Collected data:
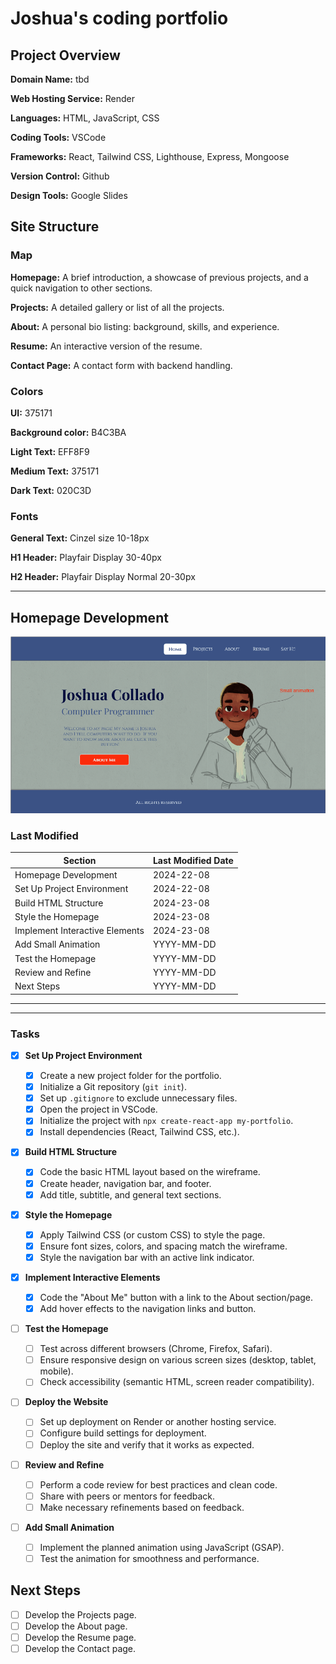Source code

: # Joshua's coding portfolio

## Project Overview

**Domain Name:** tbd

**Web Hosting Service:** Render

**Languages:** HTML, JavaScript, CSS

**Coding Tools:** VSCode

**Frameworks:** React, Tailwind CSS, Lighthouse, Express, Mongoose

**Version Control:** Github

**Design Tools:** Google Slides

## Site Structure

### Map

**Homepage:** A brief introduction, a showcase of previous projects, and a quick navigation to other sections.

**Projects:** A detailed gallery or list of all the projects.

**About:** A personal bio listing: background, skills, and experience.

**Resume:** An interactive version of the resume.

**Contact Page:** A contact form with backend handling.

### **Colors**

**UI:** 375171

**Background color:** B4C3BA

**Light Text:** EFF8F9

**Medium Text:** 375171

**Dark Text:** 020C3D

### Fonts

**General Text:** Cinzel size 10-18px

**H1 Header:** Playfair Display 30-40px

**H2 Header:** Playfair Display Normal 20-30px

---

## Homepage Development

![1724382491623](image/todo/1724382491623.png)

### Last Modified

| Section                        | Last Modified Date |
| ------------------------------ | ------------------ |
| Homepage Development           | 2024-22-08         |
| Set Up Project Environment     | 2024-22-08         |
| Build HTML Structure           | 2024-23-08         |
| Style the Homepage             | 2024-23-08         |
| Implement Interactive Elements | 2024-23-08         |
| Add Small Animation            | YYYY-MM-DD         |
| Test the Homepage              | YYYY-MM-DD         |
| Review and Refine              | YYYY-MM-DD         |
| Next Steps                     | YYYY-MM-DD         |

---

---

### Tasks

- [X] **Set Up Project Environment**

  - [X] Create a new project folder for the portfolio.
  - [X] Initialize a Git repository (`git init`).
  - [X] Set up `.gitignore` to exclude unnecessary files.
  - [X] Open the project in VSCode.
  - [X] Initialize the project with `npx create-react-app my-portfolio`.
  - [X] Install dependencies (React, Tailwind CSS, etc.).
- [X] **Build HTML Structure**

  - [X] Code the basic HTML layout based on the wireframe.
  - [X] Create header, navigation bar, and footer.
  - [X] Add title, subtitle, and general text sections.
- [X] **Style the Homepage**

  - [X] Apply Tailwind CSS (or custom CSS) to style the page.
  - [X] Ensure font sizes, colors, and spacing match the wireframe.
  - [X] Style the navigation bar with an active link indicator.
- [x] **Implement Interactive Elements**

  - [x] Code the "About Me" button with a link to the About section/page.
  - [x] Add hover effects to the navigation links and button.
- [ ] **Test the Homepage**

  - [ ] Test across different browsers (Chrome, Firefox, Safari).
  - [ ] Ensure responsive design on various screen sizes (desktop, tablet, mobile).
  - [ ] Check accessibility (semantic HTML, screen reader compatibility).
- [ ] **Deploy the Website**

  - [ ] Set up deployment on Render or another hosting service.
  - [ ] Configure build settings for deployment.
  - [ ] Deploy the site and verify that it works as expected.
- [ ] **Review and Refine**

  - [ ] Perform a code review for best practices and clean code.
  - [ ] Share with peers or mentors for feedback.
  - [ ] Make necessary refinements based on feedback.

- [ ] **Add Small Animation**

  - [ ] Implement the planned animation using JavaScript (GSAP).
  - [ ] Test the animation for smoothness and performance.
  
## Next Steps

- [ ] Develop the Projects page.
- [ ] Develop the About page.
- [ ] Develop the Resume page.
- [ ] Develop the Contact page.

AIM OF THE EXERCISE:
All entries should be restated word for word; no images belong in the copy.

EXERCISE ANSWER:
Source code

: # Joshua's coding portfolio

## Project Overview

**Domain Name:** tbd

**Web Hosting Service:** Render

**Languages:** HTML, JavaScript, CSS

**Coding Tools:** VSCode

**Frameworks:** React, Tailwind CSS, Lighthouse, Express, Mongoose

**Version Control:** Github

**Design Tools:** Google Slides

## Site Structure

### Map

**Homepage:** A brief introduction, a showcase of previous projects, and a quick navigation to other sections.

**Projects:** A detailed gallery or list of all the projects.

**About:** A personal bio listing: background, skills, and experience.

**Resume:** An interactive version of the resume.

**Contact Page:** A contact form with backend handling.

### **Colors**

**UI:** 375171

**Background color:** B4C3BA

**Light Text:** EFF8F9

**Medium Text:** 375171

**Dark Text:** 020C3D

### Fonts

**General Text:** Cinzel size 10-18px

**H1 Header:** Playfair Display 30-40px

**H2 Header:** Playfair Display Normal 20-30px

---

## Homepage Development

![1724382491623](image/todo/1724382491623.png)

### Last Modified

| Section                        | Last Modified Date |
| ------------------------------ | ------------------ |
| Homepage Development           | 2024-22-08         |
| Set Up Project Environment     | 2024-22-08         |
| Build HTML Structure           | 2024-23-08         |
| Style the Homepage             | 2024-23-08         |
| Implement Interactive Elements | 2024-23-08         |
| Add Small Animation            | YYYY-MM-DD         |
| Test the Homepage              | YYYY-MM-DD         |
| Review and Refine              | YYYY-MM-DD         |
| Next Steps                     | YYYY-MM-DD         |

---

---

### Tasks

- [X] **Set Up Project Environment**

  - [X] Create a new project folder for the portfolio.
  - [X] Initialize a Git repository (`git init`).
  - [X] Set up `.gitignore` to exclude unnecessary files.
  - [X] Open the project in VSCode.
  - [X] Initialize the project with `npx create-react-app my-portfolio`.
  - [X] Install dependencies (React, Tailwind CSS, etc.).
- [X] **Build HTML Structure**

  - [X] Code the basic HTML layout based on the wireframe.
  - [X] Create header, navigation bar, and footer.
  - [X] Add title, subtitle, and general text sections.
- [X] **Style the Homepage**

  - [X] Apply Tailwind CSS (or custom CSS) to style the page.
  - [X] Ensure font sizes, colors, and spacing match the wireframe.
  - [X] Style the navigation bar with an active link indicator.
- [x] **Implement Interactive Elements**

  - [x] Code the "About Me" button with a link to the About section/page.
  - [x] Add hover effects to the navigation links and button.
- [ ] **Test the Homepage**

  - [ ] Test across different browsers (Chrome, Firefox, Safari).
  - [ ] Ensure responsive design on various screen sizes (desktop, tablet, mobile).
  - [ ] Check accessibility (semantic HTML, screen reader compatibility).
- [ ] **Deploy the Website**

  - [ ] Set up deployment on Render or another hosting service.
  - [ ] Configure build settings for deployment.
  - [ ] Deploy the site and verify that it works as expected.
- [ ] **Review and Refine**

  - [ ] Perform a code review for best practices and clean code.
  - [ ] Share with peers or mentors for feedback.
  - [ ] Make necessary refinements based on feedback.

- [ ] **Add Small Animation**

  - [ ] Implement the planned animation using JavaScript (GSAP).
  - [ ] Test the animation for smoothness and performance.
  
## Next Steps

- [ ] Develop the Projects page.
- [ ] Develop the About page.
- [ ] Develop the Resume page.
- [ ] Develop the Contact page.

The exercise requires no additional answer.